Localization of P-gp (Abcb1) and Mrp2 (Abcc2) in freshly isolated rat hepatocytes

Freshly isolated hepatocytes are widely accepted as the "gold standard" for providing reliable data on drug uptake across the sinusoidal (basolateral) membrane. However, the suitability of freshly isolated hepatocytes in suspension to assess efflux by canalicular (apical) proteins or predict biliary excretion in the intact organ is unclear. After collagenase digestion, hepatocytes rapidly lose polarity, but localization of canalicular transport proteins in the first few hours after isolation has not been well characterized.
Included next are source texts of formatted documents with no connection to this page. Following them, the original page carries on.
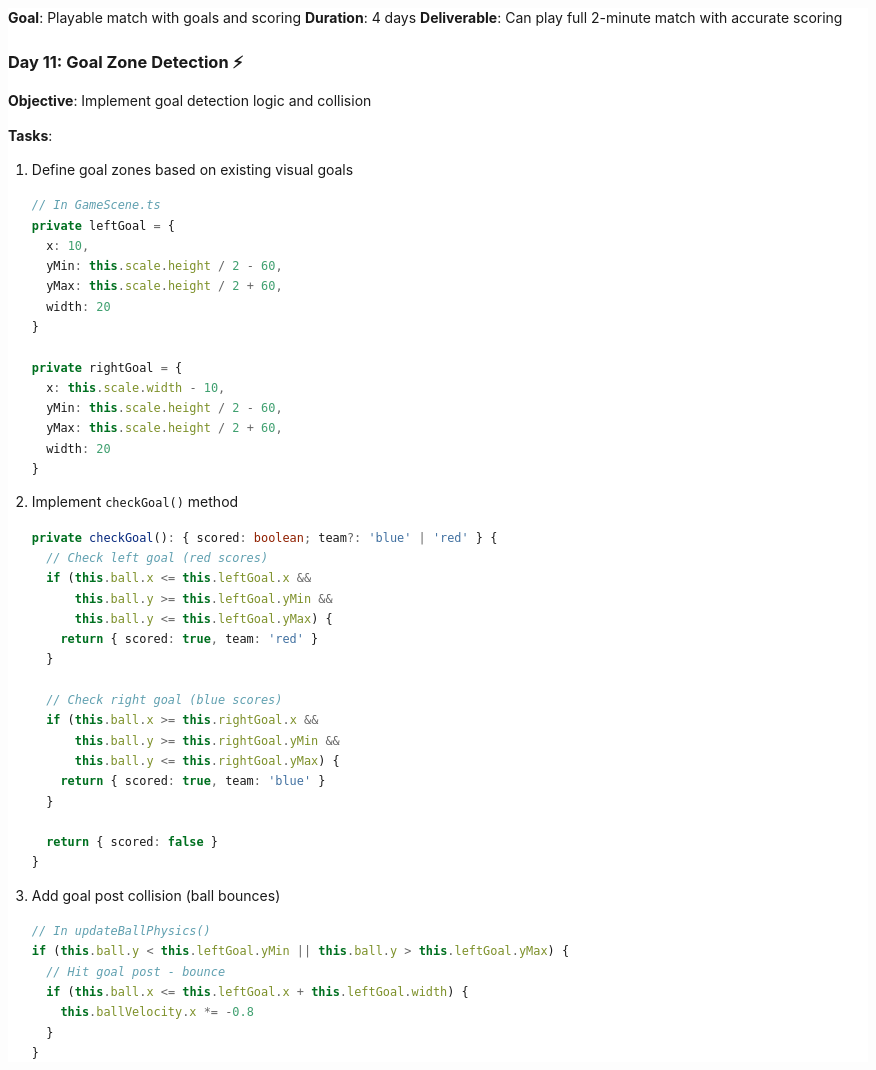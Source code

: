 **Goal**: Playable match with goals and scoring
**Duration**: 4 days
**Deliverable**: Can play full 2-minute match with accurate scoring

### Day 11: Goal Zone Detection ⚡

**Objective**: Implement goal detection logic and collision

**Tasks**:
1. Define goal zones based on existing visual goals
   ```typescript
   // In GameScene.ts
   private leftGoal = {
     x: 10,
     yMin: this.scale.height / 2 - 60,
     yMax: this.scale.height / 2 + 60,
     width: 20
   }

   private rightGoal = {
     x: this.scale.width - 10,
     yMin: this.scale.height / 2 - 60,
     yMax: this.scale.height / 2 + 60,
     width: 20
   }
   ```

2. Implement `checkGoal()` method
   ```typescript
   private checkGoal(): { scored: boolean; team?: 'blue' | 'red' } {
     // Check left goal (red scores)
     if (this.ball.x <= this.leftGoal.x &&
         this.ball.y >= this.leftGoal.yMin &&
         this.ball.y <= this.leftGoal.yMax) {
       return { scored: true, team: 'red' }
     }

     // Check right goal (blue scores)
     if (this.ball.x >= this.rightGoal.x &&
         this.ball.y >= this.rightGoal.yMin &&
         this.ball.y <= this.rightGoal.yMax) {
       return { scored: true, team: 'blue' }
     }

     return { scored: false }
   }
   ```

3. Add goal post collision (ball bounces)
   ```typescript
   // In updateBallPhysics()
   if (this.ball.y < this.leftGoal.yMin || this.ball.y > this.leftGoal.yMax) {
     // Hit goal post - bounce
     if (this.ball.x <= this.leftGoal.x + this.leftGoal.width) {
       this.ballVelocity.x *= -0.8
     }
   }
   ```
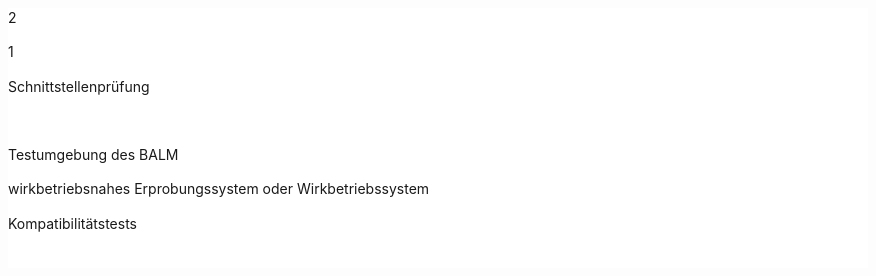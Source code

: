 </td>

</tr>

<tr>

<td style="border-right: 0.5pt solid ; " rowspan="8" align="center" valign="middle" charoff="50">

2

</td>

<td style="border-right: 0.5pt solid ; border-bottom: 0.5pt solid ; " rowspan="4" align="center" valign="middle" charoff="50">

1

</td>

<td style="border-right: 0.5pt solid ; border-bottom: 0.5pt solid ; " align="left" valign="middle" charoff="50">

Schnittstellenprüfung

</td>

<td style="border-right: 0.5pt solid ; border-bottom: 0.5pt solid ; " align="left" valign="middle" charoff="50">

 

</td>

<td style="border-right: 0.5pt solid ; border-bottom: 0.5pt solid ; " align="left" valign="middle" charoff="50">

Testumgebung des BALM

</td>

<td style="border-bottom: 0.5pt solid ; " align="left" valign="top" charoff="50">

wirkbetriebsnahes Erprobungssystem oder Wirkbetriebssystem

</td>

</tr>

<tr>

<td style="border-right: 0.5pt solid ; border-bottom: 0.5pt solid ; " align="left" valign="middle" charoff="50">

Kompatibilitätstests

</td>

<td style="border-right: 0.5pt solid ; border-bottom: 0.5pt solid ; " align="left" valign="middle" charoff="50">

 

</td>

<td style="border-right: 0.5pt solid ; border-bottom: 0.5pt solid ; " align="left" valign="middle" charoff="50">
In this study, immunostaining and confocal microscopy have provided, for the first time, a detailed examination of canalicular transport protein localization in freshly isolated rat hepatocytes fixed within 1 h of isolation and in cells cultured for 1 h. Organic anion transporting polypeptide 1a1 (Oatp1a1) was expressed in all hepatocytes and distributed evenly across the basolateral membrane; there was no evidence for colocalization of Oatp1a1 with P-glycoprotein (P-gp) or multidrug resistance-associated protein 2 (Mrp2). In contrast, P-gp and Mrp2 expression was lower than Oatp1a1 and confined to junctions between adjacent cells, intracellular compartments, and "legacy" network structures at or near the cell surface. P-gp and Mrp2 staining was more predominant in regions adjacent to former canalicular spaces, identified by zonula occludens1 staining. Functional analysis of rat hepatocytes cultured for 1 h demonstrated that the fluorescent anion and Mrp2 substrate, 5-(and-6)-carboxy-2',7'-dichlorofluorescein (CDF), accumulated in cellular compartments; compartmental accumulation of CDF was sensitive to (E)-3-[[[3-[2-(7-chloro-2-quinolinyl)ethenyl]phenyl]-[[3-dimethylamino)-3-oxopropyl]thio]methyl]thio]-propanoic acid (MK571, Mrp inhibitor) and was not observed in hepatocytes isolated from Mrp2-deficient rats. Drug efflux from freshly isolated hepatocytes as an estimate of apical efflux/biliary excretion would give an inaccurate assessment of true apical elimination and, as such, should not be used to make in vivo extrapolations.